5. Ter zake van de bewaar- en administratieplicht is het volgende gerapporteerd (p. 6):
“2.5.1 Niet voldoen aan de bewaarplicht
De belastingplichtige heeft niet voldaan aan de bewaarplicht.
De volgende onderdelen van de administratie zijn niet of niet volledig bewaard gebleven:
- het grootboek van [J] B.V. over het jaar 2009;
- diverse weekstaten met daarop de gewerkte uren van het personeel;
- de briefjes met daarop de gewerkte overuren;
- de reis-urenbriefjes.
2.5.2 Niet voldoen aan de administratieplicht
Er wordt niet voldaan aan de administratieplicht.
- er is geen kasadministratie;
- er is geen uitsplitsing c.q. specificatie van de voorraad c.q. voorraadverloop;
- er is geen aansluiting tussen de loonadministratie en financiële administratie;
- er zijn verschillende jaarrekeningen;
- er is geen aansluitingsberekening tussen het grootboek en de jaarrekening;
- er is geen aansluitingsberekening tussen de commerciële en fiscale jaarrekening.”
6. Verweerder heeft in het rapport boekenonderzoek ter zake van eiseres het volgende geconstateerd (p. 4):
“Op basis van de ontvangen bescheiden van de heer [K] c.q. verklaringen van mevrouw [O] (zie ordner, onderdeel productie 4.1) en de tijdens het boekenonderzoek in [Z] verzamelde gegevens uit de loonadministratie (voornamelijk periode 6 t/m 13-2009; SCAB), zijn significante verschillen geconstateerd ten opzichte van de periode 1 t/m 5-2009 ( [a] ). Hierdoor is vast komen te staan dat er voor de volgende werknemers in 2007 tot en met 2009 niet over alle gewerkte overuren bij [X] loonheffingen en premies sociale verzekeringswetten werd ingehouden en afgedragen.”
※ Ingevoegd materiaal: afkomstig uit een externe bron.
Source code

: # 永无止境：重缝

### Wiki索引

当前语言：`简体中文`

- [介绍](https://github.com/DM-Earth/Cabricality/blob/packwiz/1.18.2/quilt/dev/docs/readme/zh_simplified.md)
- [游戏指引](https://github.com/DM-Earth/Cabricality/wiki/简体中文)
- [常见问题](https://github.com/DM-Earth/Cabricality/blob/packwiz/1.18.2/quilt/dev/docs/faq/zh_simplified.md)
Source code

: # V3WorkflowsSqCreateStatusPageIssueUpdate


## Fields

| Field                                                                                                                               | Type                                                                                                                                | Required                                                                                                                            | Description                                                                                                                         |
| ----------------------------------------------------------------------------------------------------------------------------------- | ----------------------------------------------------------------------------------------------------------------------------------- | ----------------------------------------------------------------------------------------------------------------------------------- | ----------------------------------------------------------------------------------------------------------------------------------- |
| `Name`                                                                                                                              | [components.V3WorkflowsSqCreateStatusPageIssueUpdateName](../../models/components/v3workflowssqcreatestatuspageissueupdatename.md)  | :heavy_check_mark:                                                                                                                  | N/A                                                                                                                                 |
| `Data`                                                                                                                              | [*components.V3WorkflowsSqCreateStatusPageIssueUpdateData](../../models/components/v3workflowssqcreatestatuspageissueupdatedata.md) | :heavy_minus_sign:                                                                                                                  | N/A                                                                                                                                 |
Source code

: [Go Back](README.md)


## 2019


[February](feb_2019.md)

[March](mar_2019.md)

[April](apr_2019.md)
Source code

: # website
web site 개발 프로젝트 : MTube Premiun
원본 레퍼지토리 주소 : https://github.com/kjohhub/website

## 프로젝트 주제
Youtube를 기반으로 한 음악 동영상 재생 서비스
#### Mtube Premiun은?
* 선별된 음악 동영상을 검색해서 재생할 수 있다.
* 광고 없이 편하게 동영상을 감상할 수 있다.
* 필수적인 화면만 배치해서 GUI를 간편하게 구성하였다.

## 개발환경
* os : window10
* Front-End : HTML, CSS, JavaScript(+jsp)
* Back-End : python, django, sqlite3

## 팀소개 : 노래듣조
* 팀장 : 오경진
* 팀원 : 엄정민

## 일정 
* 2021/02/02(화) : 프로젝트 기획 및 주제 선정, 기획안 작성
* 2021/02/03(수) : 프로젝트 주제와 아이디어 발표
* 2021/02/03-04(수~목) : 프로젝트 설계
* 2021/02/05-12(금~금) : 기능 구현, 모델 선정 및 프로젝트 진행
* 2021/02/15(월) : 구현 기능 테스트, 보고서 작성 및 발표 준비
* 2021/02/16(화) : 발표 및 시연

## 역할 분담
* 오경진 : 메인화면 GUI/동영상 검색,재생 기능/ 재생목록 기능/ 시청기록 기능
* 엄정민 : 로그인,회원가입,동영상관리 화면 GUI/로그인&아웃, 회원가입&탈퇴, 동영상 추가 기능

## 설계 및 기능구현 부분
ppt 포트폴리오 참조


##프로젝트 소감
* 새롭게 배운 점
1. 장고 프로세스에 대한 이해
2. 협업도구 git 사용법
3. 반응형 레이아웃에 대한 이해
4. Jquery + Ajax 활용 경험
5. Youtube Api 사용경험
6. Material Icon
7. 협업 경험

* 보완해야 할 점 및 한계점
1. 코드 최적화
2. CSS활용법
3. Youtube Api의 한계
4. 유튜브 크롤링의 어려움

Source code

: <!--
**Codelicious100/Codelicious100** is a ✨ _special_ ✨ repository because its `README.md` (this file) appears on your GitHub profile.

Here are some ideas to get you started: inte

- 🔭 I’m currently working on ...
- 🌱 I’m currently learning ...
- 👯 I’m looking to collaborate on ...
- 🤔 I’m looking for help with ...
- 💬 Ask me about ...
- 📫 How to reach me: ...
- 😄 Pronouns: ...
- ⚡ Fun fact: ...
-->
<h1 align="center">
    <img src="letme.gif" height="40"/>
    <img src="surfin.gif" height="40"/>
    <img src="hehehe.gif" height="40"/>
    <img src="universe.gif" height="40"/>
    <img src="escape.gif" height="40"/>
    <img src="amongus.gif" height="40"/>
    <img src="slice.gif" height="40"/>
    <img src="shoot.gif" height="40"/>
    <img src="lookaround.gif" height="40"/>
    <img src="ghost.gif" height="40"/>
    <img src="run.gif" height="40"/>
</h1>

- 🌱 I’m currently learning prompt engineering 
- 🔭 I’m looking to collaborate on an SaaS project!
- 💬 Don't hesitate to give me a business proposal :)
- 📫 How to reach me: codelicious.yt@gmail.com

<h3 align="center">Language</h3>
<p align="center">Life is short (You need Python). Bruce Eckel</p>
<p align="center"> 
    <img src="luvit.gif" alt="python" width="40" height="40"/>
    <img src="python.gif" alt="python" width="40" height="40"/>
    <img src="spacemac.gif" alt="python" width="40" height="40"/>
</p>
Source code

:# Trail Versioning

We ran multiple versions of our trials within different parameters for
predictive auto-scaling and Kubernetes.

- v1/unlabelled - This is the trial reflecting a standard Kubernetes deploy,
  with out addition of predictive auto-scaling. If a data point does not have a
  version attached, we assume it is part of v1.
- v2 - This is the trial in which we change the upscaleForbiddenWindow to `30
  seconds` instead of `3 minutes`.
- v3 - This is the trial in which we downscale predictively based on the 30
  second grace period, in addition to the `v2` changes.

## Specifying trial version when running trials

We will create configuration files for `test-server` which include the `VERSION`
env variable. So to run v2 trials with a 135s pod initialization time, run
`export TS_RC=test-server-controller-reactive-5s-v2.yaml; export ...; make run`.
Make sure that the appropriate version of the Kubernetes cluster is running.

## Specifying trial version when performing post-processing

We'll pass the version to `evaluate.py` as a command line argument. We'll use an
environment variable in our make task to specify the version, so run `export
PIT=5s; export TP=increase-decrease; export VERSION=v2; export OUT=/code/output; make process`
7. De resultaten van het boekenonderzoek van de volgens verweerder niet in de loonadministratie verantwoorde (over)uren die vanaf de vierwekelijkse periode met ingang van periode 6 in 2009 zouden zijn uitbetaald, zijn geëxtrapoleerd naar de eerste helft van 2009 en de jaren 2007 en 2008. Ook zijn volgens verweerder van een aantal personen in het geheel geen uren geregistreerd. De diverse belastingaanslagen, beschikkingen heffingsrente en vergrijpboetes die zijn opgelegd, zijn gebaseerd op de conclusies in de rapporten.
8. In een brief van 6 september 2013 heeft de gemachtigde aan verweerder geschreven:
“(…) Het lijkt me zaak dat u uitspraak op bezwaar gaat doen. (…) Van de mogelijkheid te worden gehoord, ziet [eiseres] af. U bent de afgelopen weken met vakantie geweest. Uiteraard doe ik mijn toezegging gestalte niet als donderslag bij heldere hemel een ingebrekestelling of fictieve weigering de deur uit te doen. Ik geef u derhalve tot uiterlijk half september de gelegenheid tot het doen van uitspraak. Vanaf dat moment begint de termijn van artikel 4:16 Awb te lopen. Hetzelfde geldt voor uw collega (…) die verantwoordelijk is voor de omzetbelasting.”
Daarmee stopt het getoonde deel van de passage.